Lefty starter Jonathan Dziedzic is tied for the league lead with three wins, and owns a 1.69 ERA in 16 innings across three appearances. He has struck out 29.7% of the hitters he has faced this year. Lefties are 1-for-12 against Dziedzic thus far.

In the bullpen, Zeb Sneed has held opponents to a 2-for-29 start this season, good for a .069 batting average allowed. He also has yet to allow a run or a walk in 9.1 innings.

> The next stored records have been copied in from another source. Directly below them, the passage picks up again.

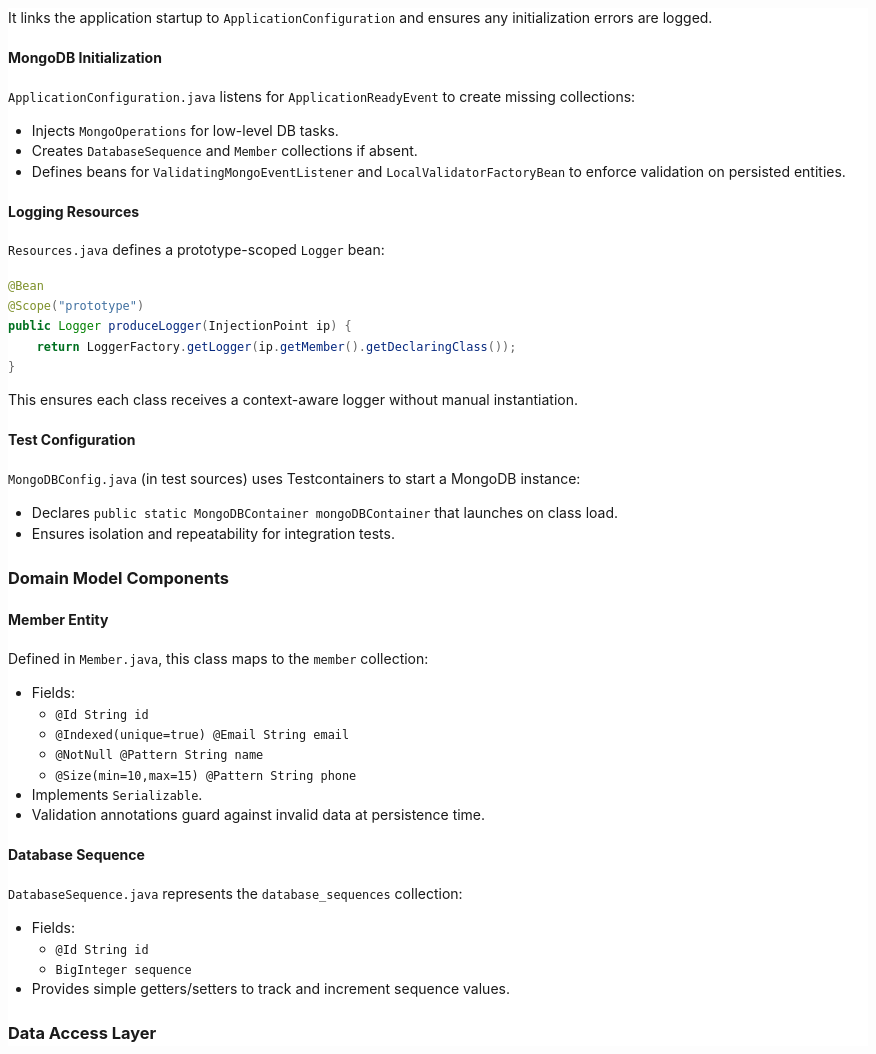 It links the application startup to `ApplicationConfiguration` and ensures any initialization errors are logged.

#### MongoDB Initialization

`ApplicationConfiguration.java` listens for `ApplicationReadyEvent` to create missing collections:

- Injects `MongoOperations` for low-level DB tasks.
- Creates `DatabaseSequence` and `Member` collections if absent.
- Defines beans for `ValidatingMongoEventListener` and `LocalValidatorFactoryBean` to enforce validation on persisted entities.

#### Logging Resources

`Resources.java` defines a prototype-scoped `Logger` bean:

```java
@Bean
@Scope("prototype")
public Logger produceLogger(InjectionPoint ip) {
    return LoggerFactory.getLogger(ip.getMember().getDeclaringClass());
}
```

This ensures each class receives a context-aware logger without manual instantiation.

#### Test Configuration

`MongoDBConfig.java` (in test sources) uses Testcontainers to start a MongoDB instance:

- Declares `public static MongoDBContainer mongoDBContainer` that launches on class load.
- Ensures isolation and repeatability for integration tests.

### Domain Model Components

#### Member Entity

Defined in `Member.java`, this class maps to the `member` collection:

- Fields:  
  - `@Id String id`  
  - `@Indexed(unique=true) @Email String email`  
  - `@NotNull @Pattern String name`  
  - `@Size(min=10,max=15) @Pattern String phone`  
- Implements `Serializable`.
- Validation annotations guard against invalid data at persistence time.

#### Database Sequence

`DatabaseSequence.java` represents the `database_sequences` collection:

- Fields:  
  - `@Id String id`  
  - `BigInteger sequence`  
- Provides simple getters/setters to track and increment sequence values.

### Data Access Layer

Fellow reliever Glenn Sparkman has struck out 15 of the 37 batters he has faced this season (40.5%) in ten innings across five outings.

Who’s In Between:

The club’s top pitching prospect, Miguel Almonte, ranks third in the league with 21 strikeouts, a round 25% of the batters he has faced. If that rate holds, it would be the best of Almonte’s professional career. He has held opponents to a .191 batting average. In four starts, the 21-year old is 2-0 with a 5.23. with two outstanding starts and two poor ones.

Relievers Matthew Murray and Ali Williams have ERAs of 1.35 and 1.17, respectively, in a combined 21 innings.

Who’s Not:

Following a very rough third start, in which he allowed seven earned runs in just two innings at Myrtle Beach (TEX), big-time prospect Sean Manaea sits with an 8.71 ERA. Opponents are now hitting .318 against the lefty.

Daniel Stumpf is 0-3, and his three losses are tied for the most in the league.